Rendered images with source text:
◇ ◇ ◇ ◇

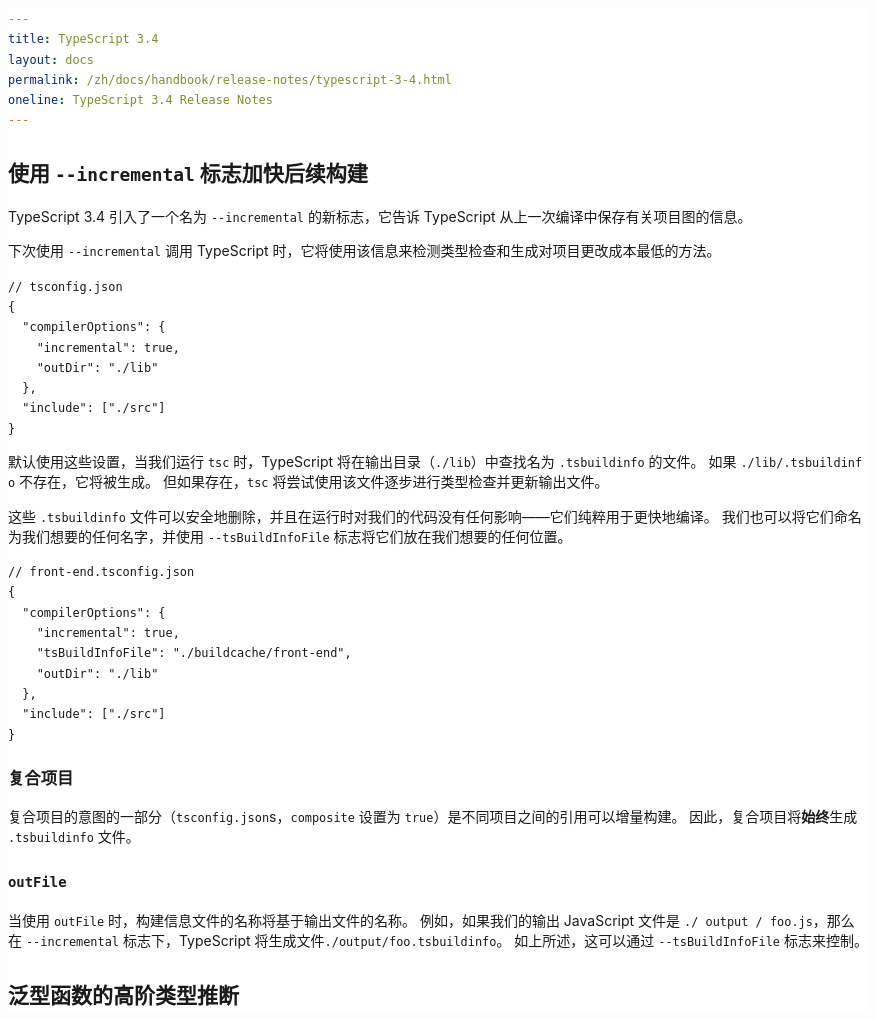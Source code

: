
 ```yaml
---
title: TypeScript 3.4
layout: docs
permalink: /zh/docs/handbook/release-notes/typescript-3-4.html
oneline: TypeScript 3.4 Release Notes
---
```


## 使用 `--incremental` 标志加快后续构建

TypeScript 3.4 引入了一个名为 `--incremental` 的新标志，它告诉 TypeScript 从上一次编译中保存有关项目图的信息。

下次使用 `--incremental` 调用 TypeScript 时，它将使用该信息来检测类型检查和生成对项目更改成本最低的方法。

```text
// tsconfig.json
{
  "compilerOptions": {
    "incremental": true,
    "outDir": "./lib"
  },
  "include": ["./src"]
}
```

默认使用这些设置，当我们运行 `tsc` 时，TypeScript 将在输出目录（`./lib`）中查找名为 `.tsbuildinfo` 的文件。 如果 `./lib/.tsbuildinfo` 不存在，它将被生成。 但如果存在，`tsc` 将尝试使用该文件逐步进行类型检查并更新输出文件。

这些 `.tsbuildinfo` 文件可以安全地删除，并且在运行时对我们的代码没有任何影响——它们纯粹用于更快地编译。 我们也可以将它们命名为我们想要的任何名字，并使用 `--tsBuildInfoFile` 标志将它们放在我们想要的任何位置。

```text
// front-end.tsconfig.json
{
  "compilerOptions": {
    "incremental": true,
    "tsBuildInfoFile": "./buildcache/front-end",
    "outDir": "./lib"
  },
  "include": ["./src"]
}
```

### 复合项目

复合项目的意图的一部分（`tsconfig.json`s，`composite` 设置为 `true`）是不同项目之间的引用可以增量构建。 因此，复合项目将**始终**生成 `.tsbuildinfo` 文件。

### `outFile`

当使用 `outFile` 时，构建信息文件的名称将基于输出文件的名称。 例如，如果我们的输出 JavaScript 文件是 `./ output / foo.js`，那么在 `--incremental` 标志下，TypeScript 将生成文件`./output/foo.tsbuildinfo`。 如上所述，这可以通过 `--tsBuildInfoFile` 标志来控制。

## 泛型函数的高阶类型推断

◇ ◇ ◇ ◇

(What the task requires)
With "outFile" as the search string, filter the records and return each line that has it.

(Result below)
### `outFile`
当使用 `outFile` 时，构建信息文件的名称将基于输出文件的名称。 例如，如果我们的输出 JavaScript 文件是 `./ output / foo.js`，那么在 `--incremental` 标志下，TypeScript 将生成文件`./output/foo.tsbuildinfo`。 如上所述，这可以通过 `--tsBuildInfoFile` 标志来控制。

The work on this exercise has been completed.